Bloomington annexation map

Hren: The Indiana Supreme Court ruled today that the Indiana legislature overstepped its legal bounds in 2017, when it barred the city of Bloomington from annexing any part of Monroe County. That was through 2022. This was an appeal from a 2019 ruling. Your reaction and what happens next?

Hamilton: Well, we are gratified the Indiana Supreme Court agreed with us and with the trial court. It said the General Assembly, the state legislature unconstitutionally passed a part of the budget bill that prohibited Bloomington and Bloomington only in our annexation efforts. The Supreme Court agreed with us that this is unconstitutional. The Indiana constitution does not let the legislature pass what's called special legislation that's focused on one jurisdiction or frankly one person or one company either.

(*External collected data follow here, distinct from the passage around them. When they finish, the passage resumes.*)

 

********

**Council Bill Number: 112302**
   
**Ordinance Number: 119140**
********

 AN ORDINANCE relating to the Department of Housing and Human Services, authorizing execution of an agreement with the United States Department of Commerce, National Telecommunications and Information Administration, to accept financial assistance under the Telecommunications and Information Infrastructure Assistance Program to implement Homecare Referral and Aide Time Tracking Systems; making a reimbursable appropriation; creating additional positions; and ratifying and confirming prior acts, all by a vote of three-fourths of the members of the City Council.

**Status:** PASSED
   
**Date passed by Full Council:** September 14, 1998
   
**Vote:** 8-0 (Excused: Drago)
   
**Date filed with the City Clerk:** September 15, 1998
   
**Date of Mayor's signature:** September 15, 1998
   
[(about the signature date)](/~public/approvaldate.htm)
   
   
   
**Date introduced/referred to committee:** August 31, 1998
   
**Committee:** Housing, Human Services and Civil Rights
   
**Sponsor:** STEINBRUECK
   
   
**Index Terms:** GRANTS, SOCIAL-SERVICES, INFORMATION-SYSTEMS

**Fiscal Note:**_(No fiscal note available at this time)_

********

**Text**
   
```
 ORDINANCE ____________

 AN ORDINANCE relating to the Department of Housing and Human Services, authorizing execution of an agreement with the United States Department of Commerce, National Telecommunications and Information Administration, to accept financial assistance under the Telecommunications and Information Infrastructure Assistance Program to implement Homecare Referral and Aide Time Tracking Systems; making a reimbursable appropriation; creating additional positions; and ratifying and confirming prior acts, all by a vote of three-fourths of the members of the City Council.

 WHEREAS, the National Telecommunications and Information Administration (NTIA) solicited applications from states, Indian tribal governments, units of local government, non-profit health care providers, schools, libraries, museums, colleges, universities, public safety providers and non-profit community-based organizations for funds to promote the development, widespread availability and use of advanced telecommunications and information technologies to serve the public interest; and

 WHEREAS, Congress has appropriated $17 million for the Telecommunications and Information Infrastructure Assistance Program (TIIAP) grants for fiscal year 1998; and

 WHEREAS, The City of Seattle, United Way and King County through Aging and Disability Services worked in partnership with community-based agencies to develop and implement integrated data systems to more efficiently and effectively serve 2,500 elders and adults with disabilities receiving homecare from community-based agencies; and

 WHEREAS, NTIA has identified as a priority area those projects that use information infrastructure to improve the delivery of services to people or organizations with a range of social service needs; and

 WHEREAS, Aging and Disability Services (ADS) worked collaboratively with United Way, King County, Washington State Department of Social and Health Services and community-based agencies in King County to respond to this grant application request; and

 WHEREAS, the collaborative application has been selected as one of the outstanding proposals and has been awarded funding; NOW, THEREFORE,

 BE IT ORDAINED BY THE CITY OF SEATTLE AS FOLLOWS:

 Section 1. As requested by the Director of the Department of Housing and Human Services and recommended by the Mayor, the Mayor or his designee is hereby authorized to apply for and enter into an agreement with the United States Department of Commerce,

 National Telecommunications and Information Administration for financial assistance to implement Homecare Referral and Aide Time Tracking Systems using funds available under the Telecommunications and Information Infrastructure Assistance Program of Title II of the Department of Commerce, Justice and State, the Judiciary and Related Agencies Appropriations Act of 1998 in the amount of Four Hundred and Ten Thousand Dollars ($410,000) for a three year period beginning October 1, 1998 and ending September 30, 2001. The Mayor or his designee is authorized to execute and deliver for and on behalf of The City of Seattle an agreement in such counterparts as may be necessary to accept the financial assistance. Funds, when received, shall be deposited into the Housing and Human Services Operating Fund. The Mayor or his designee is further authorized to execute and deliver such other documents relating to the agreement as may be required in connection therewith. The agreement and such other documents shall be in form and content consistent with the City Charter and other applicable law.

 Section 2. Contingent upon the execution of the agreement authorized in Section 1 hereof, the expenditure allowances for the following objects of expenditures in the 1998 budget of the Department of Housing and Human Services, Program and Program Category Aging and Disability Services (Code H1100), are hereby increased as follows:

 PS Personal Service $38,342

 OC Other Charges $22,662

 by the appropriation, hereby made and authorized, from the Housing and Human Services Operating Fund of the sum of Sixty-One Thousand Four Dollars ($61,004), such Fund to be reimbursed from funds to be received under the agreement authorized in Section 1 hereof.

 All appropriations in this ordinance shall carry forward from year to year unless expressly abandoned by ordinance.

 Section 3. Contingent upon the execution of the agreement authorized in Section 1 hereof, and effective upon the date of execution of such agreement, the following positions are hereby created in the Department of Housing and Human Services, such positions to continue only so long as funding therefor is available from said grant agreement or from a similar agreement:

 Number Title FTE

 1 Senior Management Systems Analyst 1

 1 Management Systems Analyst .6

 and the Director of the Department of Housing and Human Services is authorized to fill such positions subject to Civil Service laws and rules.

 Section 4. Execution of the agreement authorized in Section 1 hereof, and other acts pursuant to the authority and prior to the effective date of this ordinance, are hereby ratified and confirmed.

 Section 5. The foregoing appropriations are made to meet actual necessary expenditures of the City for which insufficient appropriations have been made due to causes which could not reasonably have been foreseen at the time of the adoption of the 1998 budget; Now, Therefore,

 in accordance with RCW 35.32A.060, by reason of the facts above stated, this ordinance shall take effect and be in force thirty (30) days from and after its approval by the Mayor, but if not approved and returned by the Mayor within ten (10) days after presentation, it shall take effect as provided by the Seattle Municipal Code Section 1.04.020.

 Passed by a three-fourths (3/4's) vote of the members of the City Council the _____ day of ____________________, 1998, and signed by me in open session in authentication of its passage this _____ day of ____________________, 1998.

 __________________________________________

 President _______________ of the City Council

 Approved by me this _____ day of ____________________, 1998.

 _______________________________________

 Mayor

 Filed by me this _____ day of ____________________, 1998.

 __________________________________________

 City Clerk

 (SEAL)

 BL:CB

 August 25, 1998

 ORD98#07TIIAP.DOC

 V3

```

So we're very gratified with that - took three and a half years. It's frustrating that it took so long it costs public money to do the annexation that got interrupted illegally, unconstitutionally. We're going to be figuring out what the next steps are. I've just barely read the opinion. And we've got lawyers who need to weigh in and look exactly what the options are going forward. But look at you know, I went into annexation because it had been 12 years since the city had grown its boundaries. Cities need to grow their boundaries to include urbanized areas. It's now been 17 years almost since we did that, since it's taken so long to get through this.